I had a great holiday season back in Minnesota, the highlight being my wife BethAnn qualifying for the IBU Cup team with an amazing performance on the last race of her trials. She really killed it in a high pressure situation, shooting clean and skiing fast to take the win. She left for Germany early this week and will be competing over there for an Olympic spot.
I have to give a big thanks to the Stone family for putting me up my first few days here in Anchorage! I have been spending my days up here skiing around at Kincaid, getting to know the courses again. The rest of the Maine crew showed up the day before yesterday and we are all staying at the Homewood Suites.
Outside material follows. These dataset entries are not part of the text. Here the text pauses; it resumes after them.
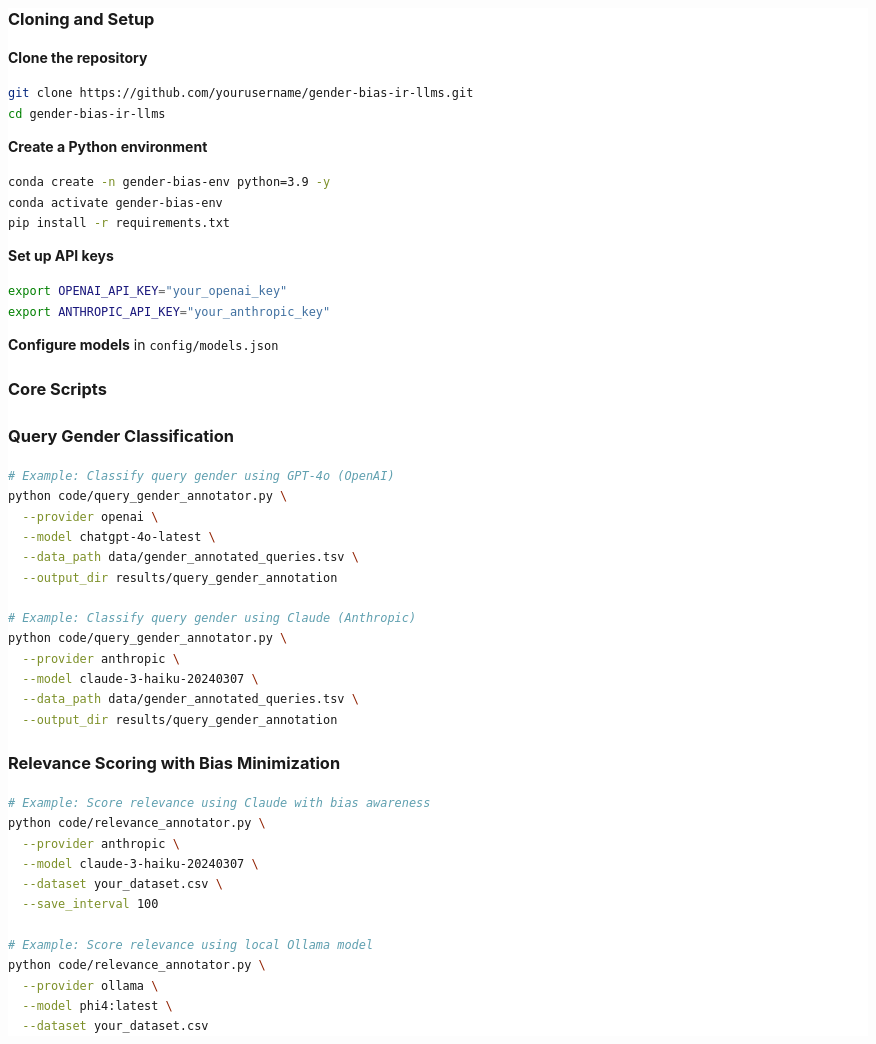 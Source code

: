### Cloning and Setup

**Clone the repository**
```bash
git clone https://github.com/yourusername/gender-bias-ir-llms.git
cd gender-bias-ir-llms
```

**Create a Python environment**
```bash
conda create -n gender-bias-env python=3.9 -y
conda activate gender-bias-env
pip install -r requirements.txt
```

**Set up API keys**
```bash
export OPENAI_API_KEY="your_openai_key"
export ANTHROPIC_API_KEY="your_anthropic_key"
```

**Configure models** in `config/models.json`

### Core Scripts


### Query Gender Classification
```bash
# Example: Classify query gender using GPT-4o (OpenAI)
python code/query_gender_annotator.py \
  --provider openai \
  --model chatgpt-4o-latest \
  --data_path data/gender_annotated_queries.tsv \
  --output_dir results/query_gender_annotation

# Example: Classify query gender using Claude (Anthropic)
python code/query_gender_annotator.py \
  --provider anthropic \
  --model claude-3-haiku-20240307 \
  --data_path data/gender_annotated_queries.tsv \
  --output_dir results/query_gender_annotation
```

### Relevance Scoring with Bias Minimization
```bash
# Example: Score relevance using Claude with bias awareness
python code/relevance_annotator.py \
  --provider anthropic \
  --model claude-3-haiku-20240307 \
  --dataset your_dataset.csv \
  --save_interval 100

# Example: Score relevance using local Ollama model
python code/relevance_annotator.py \
  --provider ollama \
  --model phi4:latest \
  --dataset your_dataset.csv
```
The venue looks good, Kincaid could probably use a little more snow but the volunteers have done a great job covering the thin spots with snow. They were out all last weekend pushing snow around to make sure things will go smoothly this week. On the agenda are a skate and classic sprint, 15k skate and a 30k classic mass start.
Happy New Year!
BethAnn relaxing after a long week of racing.
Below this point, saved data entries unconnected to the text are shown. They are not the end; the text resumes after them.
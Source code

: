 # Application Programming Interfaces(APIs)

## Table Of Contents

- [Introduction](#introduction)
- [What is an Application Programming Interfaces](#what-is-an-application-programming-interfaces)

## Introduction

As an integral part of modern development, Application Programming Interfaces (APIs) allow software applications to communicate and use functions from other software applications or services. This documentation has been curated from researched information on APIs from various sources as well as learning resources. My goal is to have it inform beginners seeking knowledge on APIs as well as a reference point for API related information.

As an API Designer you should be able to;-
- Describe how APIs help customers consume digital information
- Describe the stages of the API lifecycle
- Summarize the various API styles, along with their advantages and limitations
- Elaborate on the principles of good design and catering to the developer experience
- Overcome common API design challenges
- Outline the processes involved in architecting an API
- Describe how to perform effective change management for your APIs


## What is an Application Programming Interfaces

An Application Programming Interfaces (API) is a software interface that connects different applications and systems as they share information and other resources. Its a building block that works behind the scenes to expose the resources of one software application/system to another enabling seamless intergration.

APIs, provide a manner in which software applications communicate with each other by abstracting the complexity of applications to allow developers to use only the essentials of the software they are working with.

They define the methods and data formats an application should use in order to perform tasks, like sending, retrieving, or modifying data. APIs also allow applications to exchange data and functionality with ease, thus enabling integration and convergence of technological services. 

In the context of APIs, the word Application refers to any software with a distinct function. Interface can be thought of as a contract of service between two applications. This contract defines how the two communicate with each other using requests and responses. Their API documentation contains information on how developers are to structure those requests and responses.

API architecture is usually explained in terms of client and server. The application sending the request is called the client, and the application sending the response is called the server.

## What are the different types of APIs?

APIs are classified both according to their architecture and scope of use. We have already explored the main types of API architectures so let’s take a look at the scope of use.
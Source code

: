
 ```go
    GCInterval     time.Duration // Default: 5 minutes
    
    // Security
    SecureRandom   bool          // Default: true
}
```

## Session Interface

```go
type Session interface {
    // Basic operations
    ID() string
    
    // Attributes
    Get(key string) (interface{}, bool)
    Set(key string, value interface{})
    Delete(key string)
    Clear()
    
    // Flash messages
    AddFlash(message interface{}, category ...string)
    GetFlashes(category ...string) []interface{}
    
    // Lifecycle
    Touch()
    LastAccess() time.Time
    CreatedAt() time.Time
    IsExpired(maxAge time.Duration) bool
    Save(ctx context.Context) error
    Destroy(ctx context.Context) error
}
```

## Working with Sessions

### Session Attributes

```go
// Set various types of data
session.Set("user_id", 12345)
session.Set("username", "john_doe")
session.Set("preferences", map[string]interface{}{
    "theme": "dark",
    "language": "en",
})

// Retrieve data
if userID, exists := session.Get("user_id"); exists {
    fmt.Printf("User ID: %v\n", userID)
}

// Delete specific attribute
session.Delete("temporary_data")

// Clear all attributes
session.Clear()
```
Alaska this time of year is a little dark, but still spectacular.No comments
December 21st, 2009
I am spending the holidays in Minnesota at my in-laws, cheering on my wife and the rest of the MWSC biathletes at the team trials here in Grand Rapids. It has been a week of down time for me, and a week of craziness for the biathletes. I didn’t arrive here until early last week, since then I was able to watch a sprint and a pursuit, tomorrow is the last race, another sprint. Even though my in-laws live here in Grand Rapids, I have really only skied at Mt. Itasca in mid January, when the snow is good and the air is cold. It seems to me that the folks at the Itasca ski club pulled off a miracle to get these races underway. On the side of the trails are only a couple of inches of snow , but for three kilometers of skiing up from the stadium there is a trail that is World Cup worthy. Every morning before the events I get up early and head to the venue to ski around and around the loop, but I am not complaining, the skiing is very good. I can’t imagine how many man-hours it took to blow the snow and get it in place, my thanks go out to the crew that is taking care of the trails here.
Also I have to send a shout out to the rest of the Maine Winter Sports Center crew back in Presque Isle. From the looks of things it was a stellar weekend at the first eastern cup for everyone, bravo!
The last of what must have been a monster pile of snow.No comments
December 10th, 2009
Earlier this week Will and I made the trip from Bozeman to Kelowna. I have trained and raced in Silver Star almost as many times as I have been to Yellowstone, and every time this place never fails to inspire me. What is it that inpires me? - the skiing is great, nine times out of ten this place is a winter paradise, and the main street of the village is a ski trail. I get psyched about ski racing everytime I come here.
This weekend we have two skate races on the plan. The venue is pretty electric at the moment. The 15k skate race on Saturday is a one and out qualification race for the Canadian olympic team. Whoever wins gets to go to Vancouver. The course is difficult, it is the same course used for the pursuit race at the 2005 World Cup here. One of the things that makes the skiing here so good is that Sovereign Lake does an unbelievable job with grooming. It is fun to ski here.